“I wasn’t thinking of it for myself.”
“Oh.” Disappointment etched his features, but then his brows rose. “A gift, perhaps? And a fine gift it would be, indeed.”
Margaret licked her lips. “I don’t know. I... How much are you asking?”
“For a fine piece like that? Dear it is, but worth every farthing to the lucky lady who wears it.”
A farthing she could manage, but from the gleam in his eye she guessed he was asking far more. “How much?”
“Oh...” He screwed up his face, lips protruding, as he took in her reticule, her leather gloves, her bonnet...
She knew she would not like his answer.
He named a figure. An astounding figure.
“But... it isn’t real gold, you know. It’s only brass.”
“Pinchbeck, actually.”
“Which still isn’t gold,” she insisted.
“I could let it go for a bit less, for a fine young lady like yourself.”
She huffed. “I am not a fine lady, sir. I am a housemaid.”
“You don’t say? Where are you placed? Fairbourne Hall?”
Margaret turned to leave before she said something she regretted. She reached for the door latch.

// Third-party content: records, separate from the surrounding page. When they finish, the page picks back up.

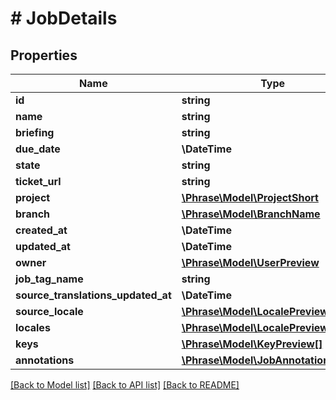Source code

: # # JobDetails

## Properties

Name | Type | Description | Notes
------------ | ------------- | ------------- | -------------
**id** | **string** |  | [optional] 
**name** | **string** |  | [optional] 
**briefing** | **string** |  | [optional] 
**due_date** | **\DateTime** |  | [optional] 
**state** | **string** |  | [optional] 
**ticket_url** | **string** |  | [optional] 
**project** | [**\Phrase\Model\ProjectShort**](ProjectShort.md) |  | [optional] 
**branch** | [**\Phrase\Model\BranchName**](BranchName.md) |  | [optional] 
**created_at** | **\DateTime** |  | [optional] 
**updated_at** | **\DateTime** |  | [optional] 
**owner** | [**\Phrase\Model\UserPreview**](UserPreview.md) |  | [optional] 
**job_tag_name** | **string** |  | [optional] 
**source_translations_updated_at** | **\DateTime** |  | [optional] 
**source_locale** | [**\Phrase\Model\LocalePreview**](LocalePreview.md) |  | [optional] 
**locales** | [**\Phrase\Model\LocalePreview[]**](LocalePreview.md) |  | [optional] 
**keys** | [**\Phrase\Model\KeyPreview[]**](KeyPreview.md) |  | [optional] 
**annotations** | [**\Phrase\Model\JobAnnotationShort[]**](JobAnnotationShort.md) |  | [optional] 

[[Back to Model list]](../../README.md#documentation-for-models) [[Back to API list]](../../README.md#documentation-for-api-endpoints) [[Back to README]](../../README.md)



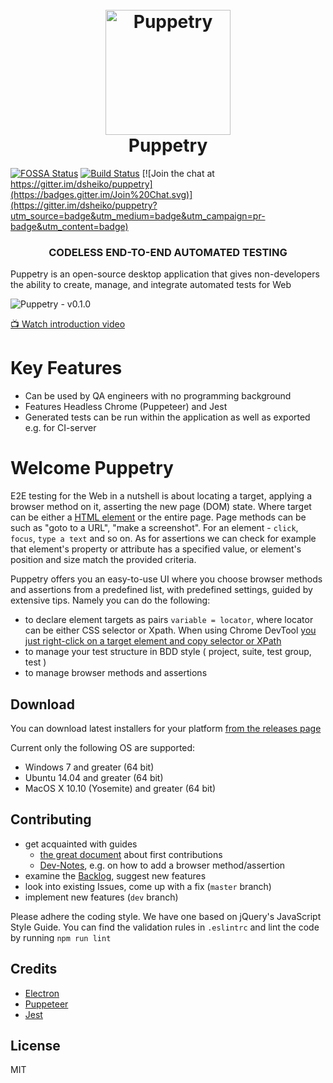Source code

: <h1 align="center">
	<br>
	<img src="https://github.com/dsheiko/puppetry/raw/master/app/assets/puppetry.png" alt="Puppetry" width="200" />
	<br>
	Puppetry
	<br>
</h1>

[![FOSSA Status](https://app.fossa.io/api/projects/git%2Bgithub.com%2Fdsheiko%2Fpuppetry.svg?type=shield)](https://app.fossa.io/projects/git%2Bgithub.com%2Fdsheiko%2Fpuppetry?ref=badge_shield)
[![Build Status](https://travis-ci.org/dsheiko/puppetry.png)](https://travis-ci.org/dsheiko/puppetry)
[![Join the chat at https://gitter.im/dsheiko/puppetry](https://badges.gitter.im/Join%20Chat.svg)](https://gitter.im/dsheiko/puppetry?utm_source=badge&utm_medium=badge&utm_campaign=pr-badge&utm_content=badge)

<h3 align="center">CODELESS END-TO-END AUTOMATED TESTING</h3>

Puppetry is an open-source desktop application that gives non-developers the ability to create, manage, and integrate automated tests for Web

![Puppetry - v0.1.0](https://raw.githubusercontent.com/dsheiko/puppetry/master/docs/assets/img/puppetry-welcome.png)

[:tv: Watch introduction video](https://youtu.be/3DK04Eps5IQ  "Introduction to Puppetry0")


# Key Features

- Can be used by QA engineers with no programming background
- Features Headless Chrome (Puppeteer) and Jest
- Generated tests can be run within the application as well as exported e.g. for CI-server

# Welcome Puppetry
E2E testing for the Web in a nutshell is about locating a target, applying a browser method on it,
asserting the new page (DOM) state. Where target can be either a [HTML element](https://en.wikipedia.org/wiki/HTML_element)
or the entire page. Page methods can be such as "goto to a URL", "make a screenshot".
For an element - `click`, `focus`, `type a text` and so on. As for assertions we can check for example that element's property
or attribute has a specified value, or element's position and size match the provided criteria.

Puppetry offers you an easy-to-use UI where you choose browser methods and assertions from a predefined list, with predefined settings, guided by extensive tips.
Namely you can do the following:
- to declare element targets as pairs `variable = locator`, where locator can be either CSS selector or Xpath. When using Chrome DevTool [you just right-click on a target element and copy selector or XPath](https://www.youtube.com/watch?v=du2Jnm-TzJc)
- to manage your test structure in BDD style ( project, suite, test group, test )
- to manage browser methods and assertions

## Download

You can download latest installers for your platform [from the releases page](https://github.com/dsheiko/puppetry/releases)

Current only the following OS are supported:

-   Windows 7 and greater (64 bit)
-   Ubuntu 14.04 and greater (64 bit)
-   MacOS X 10.10 (Yosemite) and greater (64 bit)


## Contributing

- get acquainted with guides
  - [the great document](https://github.com/firstcontributions/first-contributions) about first contributions
  - [Dev-Notes](https://github.com/dsheiko/puppetry/wiki/Dev-Notes), e.g. on how to add a browser method/assertion
- examine the [Backlog](https://github.com/dsheiko/puppetry/wiki/Backlog), suggest new features
- look into existing Issues, come up with a fix (`master` branch)
- implement new features (`dev` branch)

Please adhere the coding style. We have one based on jQuery's JavaScript Style Guide. You can find the validation rules in `.eslintrc`
and lint the code by running `npm run lint`


## Credits

-   [Electron](http://electronjs.org/)
-   [Puppeteer](https://pptr.dev)
-   [Jest](https://jestjs.io/)

## License

MIT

“Don’t be hasty, miss,” he called to her. “A pound, two and six. And that’s as low as I can go.”
“Did you give her a pound, two and six?”
His brows furrowed. “Who?”
“The woman who brought it in.” She swallowed and added, “Whoever she was.”
“Well, a man has to make a profit, hasn’t he?”
“From other people’s misfortunes?”
There, she had said too much. She turned and left the shop without another word, ignoring his plaintive calls to reconsider.
She stalked back down the road, back toward Fairbourne Hall. She could not face Betty. Not now. She did not have that much money. Nowhere near it. All she had was the cameo necklace her father had given her. It was likely worth quite a bit more than the chatelaine, but she could never part with it. Not the last gift her dear papa had given her. Perhaps when all this was over and she had her inheritance, she would send Betty a new chatelaine. Or even drive back down in a private carriage and buy back Betty’s chatelaine from the greedy little man, as much as it would gall her to do so.
In the back of her mind, a voice asked, “Will it still be there months from now?” But she resolutely ignored it.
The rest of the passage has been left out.